Problem to solve:
Where "index" occurs in a line of the entries below, copy that line.
-------- Records provided
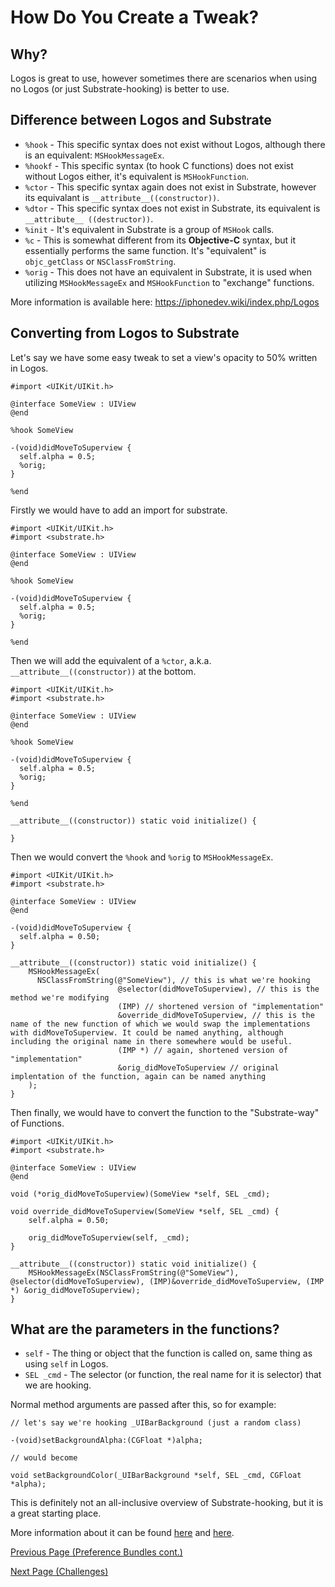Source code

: # How Do You Create a Tweak?

## Why?

Logos is great to use, however sometimes there are scenarios when using no Logos (or just Substrate-hooking) is better to use.

## Difference between Logos and Substrate

* `%hook` - This specific syntax does not exist without Logos, although there is an equivalent: `MSHookMessageEx`.
* `%hookf` - This specific syntax (to hook C functions) does not exist without Logos either, it's equivalent is `MSHookFunction`.
* `%ctor` - This specific syntax again does not exist in Substrate, however its equivalant is `__attribute__((constructor))`.
* `%dtor` - This specific syntax does not exist in Substrate, its equivalent is `__attribute__ ((destructor))`.
* `%init` - It's equivalent in Substrate is a group of `MSHook` calls.
* `%c` - This is somewhat different from its **Objective-C** syntax, but it essentially performs the same function. It's "equivalent" is `objc_getClass` or `NSClassFromString`.
* `%orig` - This does not have an equivalent in Substrate, it is used when utilizing `MSHookMessageEx` and `MSHookFunction` to "exchange" functions.

More information is available here: https://iphonedev.wiki/index.php/Logos

## Converting from Logos to Substrate

Let's say we have some easy tweak to set a view's opacity to 50% written in Logos.

```objc
#import <UIKit/UIKit.h>

@interface SomeView : UIView
@end

%hook SomeView

-(void)didMoveToSuperview {
  self.alpha = 0.5;
  %orig;
}

%end
```

Firstly we would have to add an import for substrate.

```objc
#import <UIKit/UIKit.h>
#import <substrate.h>

@interface SomeView : UIView
@end

%hook SomeView

-(void)didMoveToSuperview {
  self.alpha = 0.5;
  %orig;
}

%end
```

Then we will add the equivalent of a `%ctor`, a.k.a. `__attribute__((constructor))` at the bottom.

```objc
#import <UIKit/UIKit.h>
#import <substrate.h>

@interface SomeView : UIView
@end

%hook SomeView

-(void)didMoveToSuperview {
  self.alpha = 0.5;
  %orig;
}

%end

__attribute__((constructor)) static void initialize() {

}
```

Then we would convert the `%hook` and `%orig` to `MSHookMessageEx`.

```objc
#import <UIKit/UIKit.h>
#import <substrate.h>

@interface SomeView : UIView
@end

-(void)didMoveToSuperview {
  self.alpha = 0.50;
}

__attribute__((constructor)) static void initialize() {
    MSHookMessageEx(
      NSClassFromString(@"SomeView"), // this is what we're hooking
                        @selector(didMoveToSuperview), // this is the method we're modifying
                        (IMP) // shortened version of "implementation"
                        &override_didMoveToSuperview, // this is the name of the new function of which we would swap the implementations with didMoveToSuperview. It could be named anything, although including the original name in there somewhere would be useful. 
                        (IMP *) // again, shortened version of "implementation"
                        &orig_didMoveToSuperview // original implentation of the function, again can be named anything
    );
}
```

Then finally, we would have to convert the function to the "Substrate-way" of Functions.

```objc
#import <UIKit/UIKit.h>
#import <substrate.h>

@interface SomeView : UIView
@end

void (*orig_didMoveToSuperview)(SomeView *self, SEL _cmd);

void override_didMoveToSuperview(SomeView *self, SEL _cmd) {
    self.alpha = 0.50;

    orig_didMoveToSuperview(self, _cmd);
}

__attribute__((constructor)) static void initialize() {
    MSHookMessageEx(NSClassFromString(@"SomeView"), @selector(didMoveToSuperview), (IMP)&override_didMoveToSuperview, (IMP *) &orig_didMoveToSuperview);
}

```

## What are the parameters in the functions?

* `self` - The thing or object that the function is called on, same thing as using `self` in Logos.
* `SEL _cmd` - The selector (or function, the real name for it is selector) that we are hooking.

Normal method arguments are passed after this, so for example:

```objc
// let's say we're hooking _UIBarBackground (just a random class)

-(void)setBackgroundAlpha:(CGFloat *)alpha;

// would become

void setBackgroundColor(_UIBarBackground *self, SEL _cmd, CGFloat *alpha);
```

This is definitely not an all-inclusive overview of Substrate-hooking, but it is a great starting place.

More information about it can be found <a href="https://iphonedev.wiki/index.php/Cydia_Substrate">here</a> and <a href="http://www.cydiasubstrate.com/api/c/MSHookMessageEx/">here</a>.



<a href="https://github.com/NightwindDev/Tweak-Tutorial/blob/main/p6_prefbundlept2.md">Previous Page (Preference Bundles cont.)</a>

<a href="https://github.com/NightwindDev/Tweak-Tutorial/blob/main/p8_challenges.md">Next Page (Challenges)</a>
----------------
Output of the exercise:
More information is available here: https://iphonedev.wiki/index.php/Logos
More information about it can be found <a href="https://iphonedev.wiki/index.php/Cydia_Substrate">here</a> and <a href="http://www.cydiasubstrate.com/api/c/MSHookMessageEx/">here</a>.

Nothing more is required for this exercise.